■藤浪投手や中田選手 今季のプロ野球は大阪桐蔭OBが話題
プロ野球はソフトバンクの日本一で幕を下ろしました。プロ野球がシーズンオフに入ると、秋の終わりを感じます。
今シーズンのプロ野球は、大阪桐蔭出身の選手が話題になりました。まずは、藤浪晋太郎投手の日本球界復帰です。高校の同級生でチームメートだった藤浪投手の動向は、常に気になります。メジャーでは思うような結果を残せていませんが、投球を見る限りは力が衰えたようには思えません。まだ、31歳。もう一度、華やかな舞台で活躍すると信じています。
中田翔選手の現役引退も大きなニュースでした。中田選手は私の5歳年上です。大阪桐蔭の知名度を一気に上げた存在で、私も甲子園で活躍する姿をテレビで見ていました。私たちが甲子園出場を決めた際に差し入れをしていただき、電話でお礼を伝えましたこともあります。中田選手を含めてOBの方々には、甲子園に出る度に記念Tシャツをつくってもらったり、飲み物や食べ物を差し入れしてもらったりしました。
もう1人、注目された選手は巨人・泉口友汰内野手です。大阪桐蔭卒業後に青山学院、NTT西日本を経て、2023年のドラフト4位で巨人に入団。プロ2年目の今シーズンは133試合に出場し、リーグ2位の打率.301をマークしました。今では、チームに不可欠な存在となっています。
今季のプロ野球は大阪桐蔭出身選手が話題に
■タイミングの取り方が抜群 泉口選手は教育実習で交流
実は、大学時代に教育実習で大阪桐蔭へ行った際、泉口選手は2年生で在籍していました。私は社会科を担当し、泉口選手のクラスでも授業をしました。グラウンド外の泉口選手は、おとなしいタイプでした。和歌山県出身ですが、関西っぽさがなく、自己主張をせずにマイペースな印象を受けました。
私は大阪桐蔭でプレーしていた頃、同級生には藤浪晋太郎投手や澤田圭佑投手、1学年下には森友哉捕手がいたので、将来プロに入る選手のレベルを肌で感じていました。教育実習で泉口選手を見た時、プロに行くとは想像していませんでした。タイミングを取るのが抜群に上手い打者と感じた一方、フィジカルの強さやスピード感に欠ける印象を受けたためです。打撃も守備もクセがなく、動きがきれいでセンスを感じさせる選手だったので、社会人まで長く野球を続けるのかなとイメージしていました。
ところが、泉口選手はプロに進んで巨人のレギュラーとなり、打率3割をクリアしました。近年は投高打低の傾向が強く、今シーズンは打率3割を超えたのは両リーグ合わせて泉口選手を含めて3人しかいません。短い期間とは言え、教育実習で一緒に過ごした選手が活躍するのはうれしいですね。

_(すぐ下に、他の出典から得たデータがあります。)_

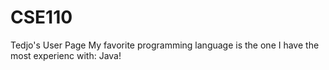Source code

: # CSE110
Tedjo's User Page
My favorite programming language is the one I have the most experienc with: Java!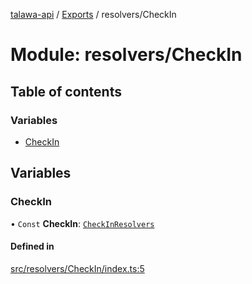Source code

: [talawa-api](../README.md) / [Exports](../modules.md) / resolvers/CheckIn

# Module: resolvers/CheckIn

## Table of contents

### Variables

- [CheckIn](resolvers_CheckIn.md#checkin)

## Variables

### CheckIn

• `Const` **CheckIn**: [`CheckInResolvers`](types_generatedGraphQLTypes.md#checkinresolvers)

#### Defined in

[src/resolvers/CheckIn/index.ts:5](https://github.com/PalisadoesFoundation/talawa-api/blob/095495b/src/resolvers/CheckIn/index.ts#L5)
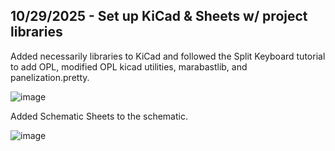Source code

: <!--
  ===================    !!READ THIS NOTICE!!   ====================
  DO NOT edit this file manually. Your changes WILL BE OVERWRITTEN!
  This journal is auto generated and updated by Hack Club Blueprint.
  To edit this file, please edit your journal entries on Blueprint.
  ==================================================================
-->

## 10/29/2025 - Set up KiCad & Sheets w/ project libraries  

Added necessarily libraries to KiCad and followed the Split Keyboard tutorial to add OPL, modified OPL kicad utilities, marabastlib, and panelization.pretty.

![image](https://blueprint.hackclub.com/user-attachments/blobs/proxy/eyJfcmFpbHMiOnsiZGF0YSI6NjYxMiwicHVyIjoiYmxvYl9pZCJ9fQ==--44454e44f8d61eefcfa36a10b1e7f360e969a499/image.png)

Added Schematic Sheets to the schematic.

![image](https://blueprint.hackclub.com/user-attachments/blobs/proxy/eyJfcmFpbHMiOnsiZGF0YSI6NjYxMSwicHVyIjoiYmxvYl9pZCJ9fQ==--18cd7fcc74b7a1bc8390fa7d27cfcdbdc11da29b/image.png)
  

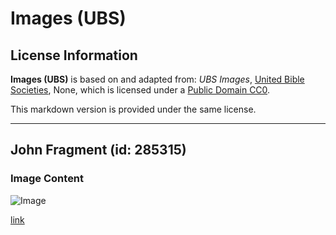 # Images (UBS)

## License Information

**Images (UBS)** is based on and adapted from: _UBS Images_, [United Bible Societies](https://unitedbiblesocieties.org/), None, which is licensed under a [Public Domain CC0](https://creativecommons.org/public-domain/cc0/).

This markdown version is provided under the same license.



--------------------------------

## John Fragment (id: 285315)

### Image Content

![Image](https://cdn.aquifer.bible/aquifer-content/resources/Media/WEB-0558_john_fragment.jpg)

[link](https://cdn.aquifer.bible/aquifer-content/resources/Media/WEB-0558_john_fragment.jpg)


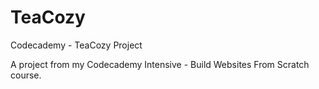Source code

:# TeaCozy
Codecademy - TeaCozy Project

A project from my Codecademy Intensive - Build Websites From Scratch course.

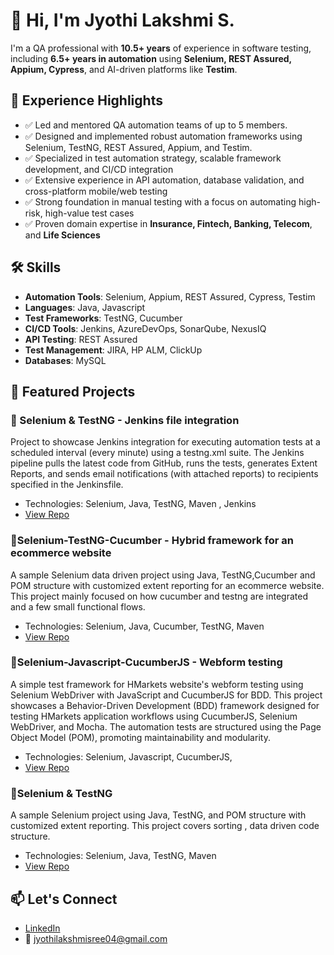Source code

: # 👋 Hi, I'm Jyothi Lakshmi S.

I'm a QA professional with **10.5+ years** of experience in software testing, including **6.5+ years in automation** using **Selenium, REST Assured, Appium, Cypress**, and AI-driven platforms like **Testim**.

## 💼 Experience Highlights

- ✅ Led and mentored QA automation teams of up to 5 members. 
- ✅ Designed and implemented robust automation frameworks using Selenium, TestNG, REST Assured, Appium, and Testim. 
- ✅ Specialized in test automation strategy, scalable framework development, and CI/CD integration  
- ✅ Extensive experience in API automation, database validation, and cross-platform mobile/web testing  
- ✅ Strong foundation in manual testing with a focus on automating high-risk, high-value test cases  
- ✅ Proven domain expertise in **Insurance, Fintech, Banking, Telecom**, and **Life Sciences**

## 🛠️ Skills
- **Automation Tools**: Selenium, Appium, REST Assured, Cypress, Testim
- **Languages**: Java, Javascript
- **Test Frameworks**: TestNG, Cucumber
- **CI/CD Tools**: Jenkins, AzureDevOps, SonarQube, NexusIQ
- **API Testing**: REST Assured
- **Test Management**: JIRA, HP ALM, ClickUp
- **Databases**: MySQL

## 📂 Featured Projects
### 🔹 Selenium & TestNG - Jenkins file integration
Project  to showcase Jenkins integration for executing automation tests at a scheduled interval (every minute) using a testng.xml suite. The Jenkins pipeline pulls the latest code from GitHub, runs the tests, generates Extent Reports, and sends email notifications (with attached reports) to recipients specified in the Jenkinsfile.
- Technologies: Selenium, Java, TestNG, Maven , Jenkins
- [View Repo](https://github.com/jyothilashmi/jenkins)
### 🔹Selenium-TestNG-Cucumber - Hybrid framework for an ecommerce website
A sample Selenium data driven project using Java, TestNG,Cucumber and POM structure with customized extent reporting for an ecommerce website. This project mainly focused on how cucumber and testng are integrated and a few small functional flows.
- Technologies: Selenium, Java, Cucumber, TestNG, Maven
- [View Repo](https://github.com/jyothilashmi/ecommerce_cucumber-seleniumframework)
### 🔹Selenium-Javascript-CucumberJS - Webform testing 
A simple test framework for HMarkets website's webform testing using Selenium WebDriver with JavaScript and CucumberJS for BDD. This project showcases a Behavior-Driven Development (BDD) framework designed for testing HMarkets application workflows using CucumberJS, Selenium WebDriver, and Mocha. The automation tests are structured using the Page Object Model (POM), promoting maintainability and modularity.
- Technologies: Selenium, Javascript, CucumberJS, 
- [View Repo](https://github.com/jyothilashmi/hmarkets-bdd-framework)

### 🔹Selenium & TestNG 
A sample Selenium project using Java, TestNG, and POM structure with customized extent reporting. This project covers sorting , data driven code structure.
- Technologies: Selenium, Java, TestNG, Maven 
- [View Repo](https://github.com/jyothilashmi/Selenium-Framework-Sample)

## 📫 Let's Connect
- [LinkedIn](https://www.linkedin.com/in/jyothi-lakshmi-s-b20054119)
- 📧 jyothilakshmisree04@gmail.com

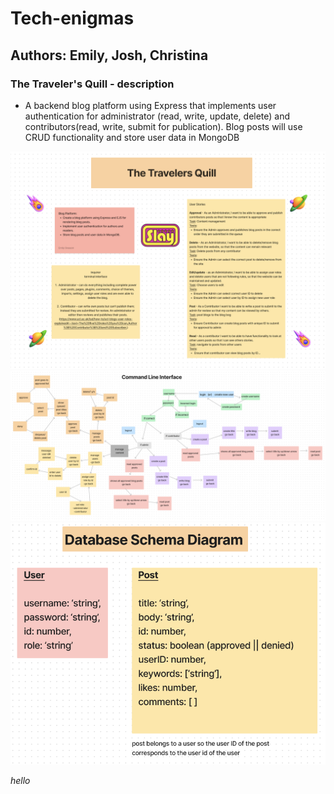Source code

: # Tech-enigmas

## Authors: Emily, Josh, Christina

### The Traveler's Quill - description

- A backend blog platform using Express that implements user authentication for administrator (read, write, update, delete) and contributors(read, write, submit for publication). Blog posts will use CRUD functionality and store user data in MongoDB

![overview](./img/overview.png)
![wireframe](./img/wireframe.png)
![schema-diagram](./img/schema-diagram.png)

*hello*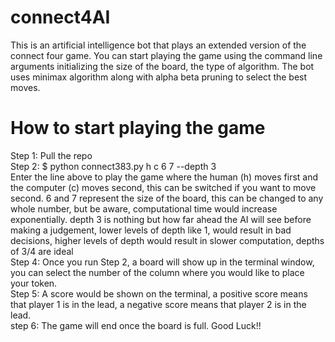 # connect4AI
This is an artificial intelligence bot that plays an extended version of the connect four game. You can start playing the game using the command line arguments initializing the size of the board, the type of algorithm.
The bot uses minimax algorithm along with alpha beta pruning to select the best moves. 

# How to start playing the game
Step 1: Pull the repo <br>
Step 2: $ python connect383.py h c 6 7 --depth 3<br>
        Enter the line above to play the game where the human (h) moves first and the computer (c) moves second, this can be switched if you want to move second. 6 and 7 represent the size of the board, this can be changed to any whole number, but be aware, computational time would increase exponentially. depth 3 is nothing but how far ahead the AI will see before making a judgement, lower levels of depth like 1, would result in bad decisions, higher levels of depth would result in slower computation, depths of 3/4 are ideal<br>
Step 4: Once you run Step 2, a board will show up in the terminal window, you can select the number of the column where you would like to place your token.<br> 
Step 5: A score would be shown on the terminal, a positive score means that player 1 is in the lead, a negative score means that player 2 is in the lead.<br>
step 6: The game will end once the board is full. Good Luck!! <br>
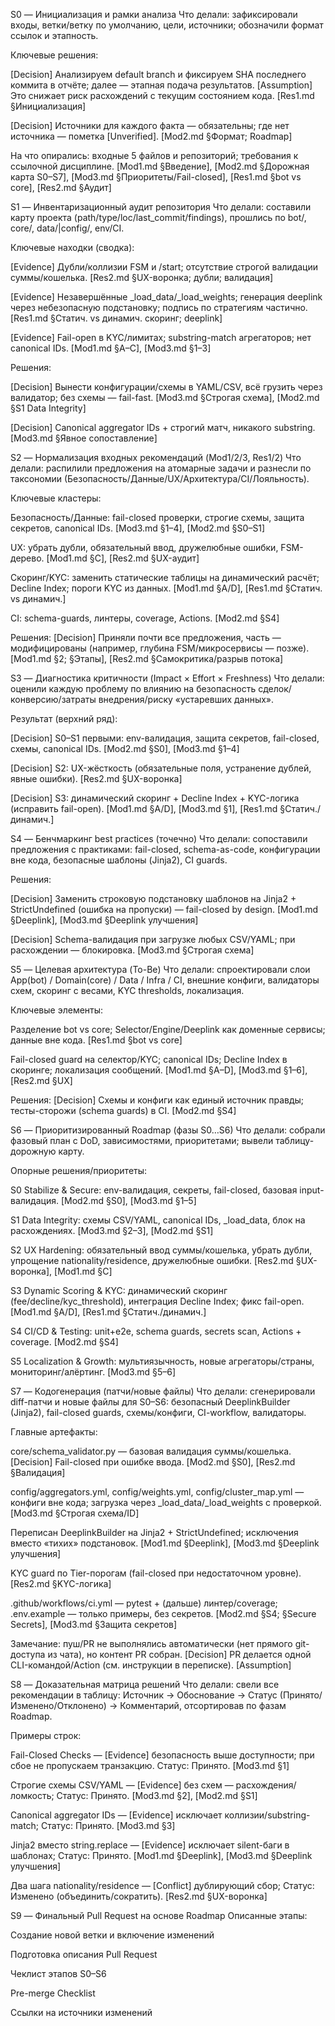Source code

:S0 — Инициализация и рамки анализа
Что делали: зафиксировали входы, ветки/ветку по умолчанию, цели, источники; обозначили формат ссылок и этапность.

Ключевые решения:

[Decision] Анализируем default branch и фиксируем SHA последнего коммита в отчёте; далее — этапная подача результатов. [Assumption] Это снижает риск расхождений с текущим состоянием кода. [Res1.md §Инициализация]

[Decision] Источники для каждого факта — обязательны; где нет источника — пометка [Unverified]. [Mod2.md §Формат; Roadmap]

На что опирались: входные 5 файлов и репозиторий; требования к ссылочной дисциплине. [Mod1.md §Введение], [Mod2.md §Дорожная карта S0–S7], [Mod3.md §Приоритеты/Fail-closed], [Res1.md §bot vs core], [Res2.md §Аудит]

S1 — Инвентаризационный аудит репозитория
Что делали: составили карту проекта (path/type/loc/last_commit/findings), прошлись по bot/, core/, data/|config/, env/CI.

Ключевые находки (сводка):

[Evidence] Дубли/коллизии FSM и /start; отсутствие строгой валидации суммы/кошелька. [Res2.md §UX-воронка; дубли; валидация]

[Evidence] Незавершённые _load_data/_load_weights; генерация deeplink через небезопасную подстановку; подпись по стратегиям частично. [Res1.md §Статич. vs динамич. скоринг; deeplink]

[Evidence] Fail-open в KYC/лимитах; substring-match агрегаторов; нет canonical IDs. [Mod1.md §A–C], [Mod3.md §1–3]

Решения:

[Decision] Вынести конфигурации/схемы в YAML/CSV, всё грузить через валидатор; без схемы — fail-fast. [Mod3.md §Строгая схема], [Mod2.md §S1 Data Integrity]

[Decision] Canonical aggregator IDs + строгий матч, никакого substring. [Mod3.md §Явное сопоставление]

S2 — Нормализация входных рекомендаций (Mod1/2/3, Res1/2)
Что делали: распилили предложения на атомарные задачи и разнесли по таксономии (Безопасность/Данные/UX/Архитектура/CI/Лояльность).

Ключевые кластеры:

Безопасность/Данные: fail-closed проверки, строгие схемы, защита секретов, canonical IDs. [Mod3.md §1–4], [Mod2.md §S0–S1]

UX: убрать дубли, обязательный ввод, дружелюбные ошибки, FSM-дерево. [Mod1.md §C], [Res2.md §UX-аудит]

Скоринг/KYC: заменить статические таблицы на динамический расчёт; Decline Index; пороги KYC из данных. [Mod1.md §A/D], [Res1.md §Статич. vs динамич.]

CI: schema-guards, линтеры, coverage, Actions. [Mod2.md §S4]

Решения: [Decision] Приняли почти все предложения, часть — модифицированы (например, глубина FSM/микросервисы — позже). [Mod1.md §2; §Этапы], [Res2.md §Самокритика/разрыв потока]

S3 — Диагностика критичности (Impact × Effort × Freshness)
Что делали: оценили каждую проблему по влиянию на безопасность сделок/конверсию/затраты внедрения/риску «устаревших данных».

Результат (верхний ряд):

[Decision] S0–S1 первыми: env-валидация, защита секретов, fail-closed, схемы, canonical IDs. [Mod2.md §S0], [Mod3.md §1–4]

[Decision] S2: UX-жёсткость (обязательные поля, устранение дублей, явные ошибки). [Res2.md §UX-воронка]

[Decision] S3: динамический скоринг + Decline Index + KYC-логика (исправить fail-open). [Mod1.md §A/D], [Mod3.md §1], [Res1.md §Статич./динамич.]

S4 — Бенчмаркинг best practices (точечно)
Что делали: сопоставили предложения с практиками: fail-closed, schema-as-code, конфигурации вне кода, безопасные шаблоны (Jinja2), CI guards.

Решения:

[Decision] Заменить строковую подстановку шаблонов на Jinja2 + StrictUndefined (ошибка на пропуски) — fail-closed by design. [Mod1.md §Deeplink], [Mod3.md §Deeplink улучшения]

[Decision] Schema-валидация при загрузке любых CSV/YAML; при расхождении — блокировка. [Mod3.md §Строгая схема]

S5 — Целевая архитектура (To-Be)
Что делали: спроектировали слои App(bot) / Domain(core) / Data / Infra / CI, внешние конфиги, валидаторы схем, скоринг с весами, KYC thresholds, локализация.

Ключевые элементы:

Разделение bot vs core; Selector/Engine/Deeplink как доменные сервисы; данные вне кода. [Res1.md §bot vs core]

Fail-closed guard на селектор/KYC; canonical IDs; Decline Index в скоринге; локализация сообщений. [Mod1.md §A–D], [Mod3.md §1–6], [Res2.md §UX]

Решения: [Decision] Схемы и конфиги как единый источник правды; тесты-сторожи (schema guards) в CI. [Mod2.md §S4]

S6 — Приоритизированный Roadmap (фазы S0…S6)
Что делали: собрали фазовый план с DoD, зависимостями, приоритетами; вывели таблицу-дорожную карту.

Опорные решения/приоритеты:

S0 Stabilize & Secure: env-валидация, секреты, fail-closed, базовая input-валидация. [Mod2.md §S0], [Mod3.md §1–5]

S1 Data Integrity: схемы CSV/YAML, canonical IDs, _load_data, блок на расхождениях. [Mod3.md §2–3], [Mod2.md §S1]

S2 UX Hardening: обязательный ввод суммы/кошелька, убрать дубли, упрощение nationality/residence, дружелюбные ошибки. [Res2.md §UX-воронка], [Mod1.md §C]

S3 Dynamic Scoring & KYC: динамический скоринг (fee/decline/kyc_threshold), интеграция Decline Index; фикс fail-open. [Mod1.md §A/D], [Res1.md §Статич./динамич.]

S4 CI/CD & Testing: unit+e2e, schema guards, secrets scan, Actions + coverage. [Mod2.md §S4]

S5 Localization & Growth: мультиязычность, новые агрегаторы/страны, мониторинг/алёртинг. [Mod3.md §5–6]

S7 — Кодогенерация (патчи/новые файлы)
Что делали: сгенерировали diff-патчи и новые файлы для S0–S6: безопасный DeeplinkBuilder (Jinja2), fail-closed guards, схемы/конфиги, CI-workflow, валидаторы.

Главные артефакты:

core/schema_validator.py — базовая валидация суммы/кошелька. [Decision] Fail-closed при ошибке ввода. [Mod2.md §S0], [Res2.md §Валидация]

config/aggregators.yml, config/weights.yml, config/cluster_map.yml — конфиги вне кода; загрузка через _load_data/_load_weights с проверкой. [Mod3.md §Строгая схема/ID]

Переписан DeeplinkBuilder на Jinja2 + StrictUndefined; исключения вместо «тихих» подстановок. [Mod1.md §Deeplink], [Mod3.md §Deeplink улучшения]

KYC guard по Tier-порогам (fail-closed при недостаточном уровне). [Res2.md §KYC-логика]

.github/workflows/ci.yml — pytest + (дальше) линтер/coverage; .env.example — только примеры, без секретов. [Mod2.md §S4; §Secure Secrets], [Mod3.md §Защита секретов]

Замечание: пуш/PR не выполнялись автоматически (нет прямого git-доступа из чата), но контент PR собран. [Decision] PR делается одной CLI-командой/Action (см. инструкции в переписке). [Assumption]

S8 — Доказательная матрица решений
Что делали: свели все рекомендации в таблицу: Источник → Обоснование → Статус (Принято/Изменено/Отклонено) → Комментарий, отсортировав по фазам Roadmap.

Примеры строк:

Fail-Closed Checks — [Evidence] безопасность выше доступности; при сбое не пропускаем транзакцию. Статус: Принято. [Mod3.md §1]

Строгие схемы CSV/YAML — [Evidence] без схем — расхождения/ломкость; Статус: Принято. [Mod3.md §2], [Mod2.md §S1]

Canonical aggregator IDs — [Evidence] исключает коллизии/substring-match; Статус: Принято. [Mod3.md §3]

Jinja2 вместо string.replace — [Evidence] исключает silent-баги в шаблонах; Статус: Принято. [Mod1.md §Deeplink], [Mod3.md §Deeplink улучшения]

Два шага nationality/residence — [Conflict] дублирующий сбор; Статус: Изменено (объединить/сократить). [Res2.md §UX-воронка]

S9 — Финальный Pull Request на основе Roadmap
Описанные этапы:

Создание новой ветки и включение изменений

Подготовка описания Pull Request

Чеклист этапов S0–S6

Pre-merge Checklist

Ссылки на источники изменений
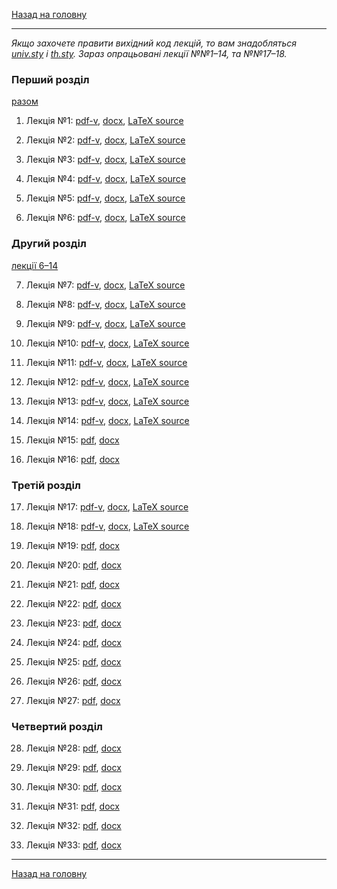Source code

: <!--DEBUG-->

[Назад на головну](../README.md)

---

_Якщо захочете правити вихідний код лекцій, то вам знадобляться [univ.sty](univ.sty) і [th.sty](th.sty)._
_Зараз опрацьовані лекції №№1&ndash;14, та №№17&ndash;18._

### Перший розділ

[разом](ch-1-v.pdf)

1. Лекція №1: [pdf-v](1-v.pdf), [docx](1.docx), [LaTeX source](1.tex)

2. Лекція №2: [pdf-v](2-v.pdf), [docx](2.docx), [LaTeX source](2.tex)

3. Лекція №3: [pdf-v](3-v.pdf), [docx](3.docx), [LaTeX source](3.tex)

4. Лекція №4: [pdf-v](4-v.pdf), [docx](4.docx), [LaTeX source](4.tex)

5. Лекція №5: [pdf-v](5-v.pdf), [docx](5.docx), [LaTeX source](5.tex)

6. Лекція №6: [pdf-v](6-v.pdf), [docx](6.docx), [LaTeX source](6.tex)

### Другий розділ

[лекції 6&ndash;14](ch-2-v.pdf)

7. Лекція №7: [pdf-v](7-v.pdf), [docx](7.docx), [LaTeX source](7.tex)

8. Лекція №8: [pdf-v](8-v.pdf), [docx](8.docx), [LaTeX source](8.tex)

9. Лекція №9: [pdf-v](9-v.pdf), [docx](9.docx), [LaTeX source](9.tex)

10. Лекція №10: [pdf-v](10-v.pdf), [docx](10.docx), [LaTeX source](10.tex)

11. Лекція №11: [pdf-v](11-v.pdf), [docx](11.docx), [LaTeX source](11.tex)

12. Лекція №12: [pdf-v](12-v.pdf), [docx](12.docx), [LaTeX source](12.tex)

13. Лекція №13: [pdf-v](13-v.pdf), [docx](13.docx), [LaTeX source](13.tex)

14. Лекція №14: [pdf-v](14-v.pdf), [docx](14.docx), [LaTeX source](14.tex)

15. Лекція №15: [pdf](15.pdf), [docx](15.docx)

16. Лекція №16: [pdf](16.pdf), [docx](16.docx)

### Третій розділ

17. Лекція №17: [pdf-v](17-v.pdf), [docx](17.docx), [LaTeX source](17.tex)

18. Лекція №18: [pdf-v](18-v.pdf), [docx](18.docx), [LaTeX source](18.tex)

19. Лекція №19: [pdf](19.pdf), [docx](19.docx)

20. Лекція №20: [pdf](20.pdf), [docx](20.docx)

21. Лекція №21: [pdf](21.pdf), [docx](21.docx)

22. Лекція №22: [pdf](22.pdf), [docx](22.docx)

23. Лекція №23: [pdf](23.pdf), [docx](23.docx)

24. Лекція №24: [pdf](24.pdf), [docx](24.docx)

25. Лекція №25: [pdf](25.pdf), [docx](25.docx)

26. Лекція №26: [pdf](26.pdf), [docx](26.docx)

27. Лекція №27: [pdf](27.pdf), [docx](27.docx)

### Четвертий розділ

28. Лекція №28: [pdf](28.pdf), [docx](28.docx)

29. Лекція №29: [pdf](29.pdf), [docx](29.docx)

30. Лекція №30: [pdf](30.pdf), [docx](30.docx)

31. Лекція №31: [pdf](31.pdf), [docx](31.docx)

32. Лекція №32: [pdf](32.pdf), [docx](32.docx)

33. Лекція №33: [pdf](33.pdf), [docx](33.docx)

---

[Назад на головну](../README.md)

泉口選手の姿は、喜びと同時に学びにもなっています。現在、野球塾を運営する立場となり、タイミングを上手く取れる選手は将来“化ける”可能性があることを泉口選手から学びました。打撃指導ではタイミングの取り方を教えるのが一番難しいんです。感覚を掴めないまま、野球を終える選手もいます。
タイミングは個々の感覚による部分もあります。それでも、指導者は上達のきっかけやコツを伝えることができます。大阪桐蔭時代はそこまで目立つ存在ではなかった泉口選手がプロで結果を出す姿を見て、打撃におけるタイミングの取り方の重要性を改めて実感しました。今まで以上に、指導で大切にしています。